## Directions for this task
Check each line of the listing for the string "Lorenzo". Copy those where it appears.

^^^^

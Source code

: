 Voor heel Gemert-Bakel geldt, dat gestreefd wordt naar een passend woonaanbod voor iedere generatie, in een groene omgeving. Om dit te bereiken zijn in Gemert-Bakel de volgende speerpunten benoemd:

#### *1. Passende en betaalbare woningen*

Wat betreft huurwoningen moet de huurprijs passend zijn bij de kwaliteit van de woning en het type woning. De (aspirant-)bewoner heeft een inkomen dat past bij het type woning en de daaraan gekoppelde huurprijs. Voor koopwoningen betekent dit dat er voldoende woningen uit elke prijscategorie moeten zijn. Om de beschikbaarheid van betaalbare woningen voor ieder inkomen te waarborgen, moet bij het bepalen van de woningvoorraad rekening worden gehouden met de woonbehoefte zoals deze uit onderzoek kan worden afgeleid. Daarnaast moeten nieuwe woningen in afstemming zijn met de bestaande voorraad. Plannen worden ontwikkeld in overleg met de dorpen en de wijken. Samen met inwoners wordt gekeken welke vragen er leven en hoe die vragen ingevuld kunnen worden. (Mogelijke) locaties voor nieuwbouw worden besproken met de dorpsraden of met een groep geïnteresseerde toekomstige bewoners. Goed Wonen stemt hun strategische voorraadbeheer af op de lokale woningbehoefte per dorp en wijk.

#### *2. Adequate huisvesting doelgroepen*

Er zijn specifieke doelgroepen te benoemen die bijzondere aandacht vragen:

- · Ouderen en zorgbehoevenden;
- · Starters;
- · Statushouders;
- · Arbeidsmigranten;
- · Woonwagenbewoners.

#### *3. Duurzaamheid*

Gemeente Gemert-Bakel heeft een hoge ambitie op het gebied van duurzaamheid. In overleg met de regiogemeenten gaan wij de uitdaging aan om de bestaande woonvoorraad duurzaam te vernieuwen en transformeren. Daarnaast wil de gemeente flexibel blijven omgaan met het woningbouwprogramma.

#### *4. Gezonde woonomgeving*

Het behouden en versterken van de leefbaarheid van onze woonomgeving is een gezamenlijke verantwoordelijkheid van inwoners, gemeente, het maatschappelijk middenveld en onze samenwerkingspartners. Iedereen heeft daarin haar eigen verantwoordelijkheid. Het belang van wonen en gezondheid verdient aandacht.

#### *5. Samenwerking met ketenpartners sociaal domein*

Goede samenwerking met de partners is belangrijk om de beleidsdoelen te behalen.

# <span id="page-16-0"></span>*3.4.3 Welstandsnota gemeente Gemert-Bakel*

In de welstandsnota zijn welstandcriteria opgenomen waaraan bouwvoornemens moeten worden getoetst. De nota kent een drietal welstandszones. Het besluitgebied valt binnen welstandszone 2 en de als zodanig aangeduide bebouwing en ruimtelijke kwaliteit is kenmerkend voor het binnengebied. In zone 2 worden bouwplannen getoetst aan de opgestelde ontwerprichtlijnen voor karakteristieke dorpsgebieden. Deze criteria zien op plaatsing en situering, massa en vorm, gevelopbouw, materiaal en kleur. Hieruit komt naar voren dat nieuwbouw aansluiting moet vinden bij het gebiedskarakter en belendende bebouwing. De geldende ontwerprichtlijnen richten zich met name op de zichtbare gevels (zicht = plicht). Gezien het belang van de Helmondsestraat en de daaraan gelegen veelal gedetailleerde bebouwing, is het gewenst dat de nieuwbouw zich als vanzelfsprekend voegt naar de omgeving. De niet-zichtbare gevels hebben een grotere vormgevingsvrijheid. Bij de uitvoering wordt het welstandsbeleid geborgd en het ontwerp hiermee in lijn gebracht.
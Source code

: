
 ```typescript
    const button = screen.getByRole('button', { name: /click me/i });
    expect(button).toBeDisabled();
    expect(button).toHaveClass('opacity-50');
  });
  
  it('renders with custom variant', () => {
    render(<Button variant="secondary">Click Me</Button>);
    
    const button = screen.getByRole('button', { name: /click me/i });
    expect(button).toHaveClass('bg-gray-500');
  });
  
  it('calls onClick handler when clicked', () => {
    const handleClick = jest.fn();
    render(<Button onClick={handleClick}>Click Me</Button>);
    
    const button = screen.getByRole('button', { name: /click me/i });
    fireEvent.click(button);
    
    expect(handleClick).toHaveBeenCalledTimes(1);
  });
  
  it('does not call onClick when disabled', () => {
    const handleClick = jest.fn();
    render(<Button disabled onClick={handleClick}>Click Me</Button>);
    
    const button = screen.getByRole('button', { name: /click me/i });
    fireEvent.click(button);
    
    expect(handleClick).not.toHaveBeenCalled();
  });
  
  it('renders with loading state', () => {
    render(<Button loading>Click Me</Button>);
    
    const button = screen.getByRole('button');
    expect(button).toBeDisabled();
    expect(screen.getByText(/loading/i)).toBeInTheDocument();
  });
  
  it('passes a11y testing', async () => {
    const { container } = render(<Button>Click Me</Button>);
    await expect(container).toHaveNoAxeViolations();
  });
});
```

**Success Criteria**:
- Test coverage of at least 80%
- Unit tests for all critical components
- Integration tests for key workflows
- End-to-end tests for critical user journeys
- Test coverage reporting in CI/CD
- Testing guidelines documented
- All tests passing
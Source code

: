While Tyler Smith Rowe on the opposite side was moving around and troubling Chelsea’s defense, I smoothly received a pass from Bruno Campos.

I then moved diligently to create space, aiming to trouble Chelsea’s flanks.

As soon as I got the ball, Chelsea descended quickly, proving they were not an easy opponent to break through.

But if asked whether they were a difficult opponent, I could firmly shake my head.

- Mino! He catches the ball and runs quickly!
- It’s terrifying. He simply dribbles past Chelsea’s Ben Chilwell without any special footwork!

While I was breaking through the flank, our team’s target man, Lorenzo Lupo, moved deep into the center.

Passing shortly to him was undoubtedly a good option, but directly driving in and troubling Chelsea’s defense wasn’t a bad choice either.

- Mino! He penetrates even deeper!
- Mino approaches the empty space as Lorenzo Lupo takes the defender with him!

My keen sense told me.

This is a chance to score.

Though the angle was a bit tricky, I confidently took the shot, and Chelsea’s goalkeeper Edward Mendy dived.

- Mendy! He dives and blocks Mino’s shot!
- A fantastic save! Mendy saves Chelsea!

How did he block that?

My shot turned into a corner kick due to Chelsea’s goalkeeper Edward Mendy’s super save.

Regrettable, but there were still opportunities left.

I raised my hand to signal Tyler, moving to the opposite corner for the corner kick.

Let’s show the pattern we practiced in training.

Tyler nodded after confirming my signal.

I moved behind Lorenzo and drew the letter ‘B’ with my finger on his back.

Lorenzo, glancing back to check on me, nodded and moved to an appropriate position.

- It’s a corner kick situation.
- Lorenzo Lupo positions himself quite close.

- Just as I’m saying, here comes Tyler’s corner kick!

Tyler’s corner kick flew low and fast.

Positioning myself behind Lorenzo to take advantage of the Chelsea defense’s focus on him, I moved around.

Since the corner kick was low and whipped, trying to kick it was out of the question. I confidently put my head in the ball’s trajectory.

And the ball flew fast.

^^^^

## Written answer
While I was breaking through the flank, our team’s target man, Lorenzo Lupo, moved deep into the center.
- Mino approaches the empty space as Lorenzo Lupo takes the defender with him!
I moved behind Lorenzo and drew the letter ‘B’ with my finger on his back.
Lorenzo, glancing back to check on me, nodded and moved to an appropriate position.
- Lorenzo Lupo positions himself quite close.
Positioning myself behind Lorenzo to take advantage of the Chelsea defense’s focus on him, I moved around.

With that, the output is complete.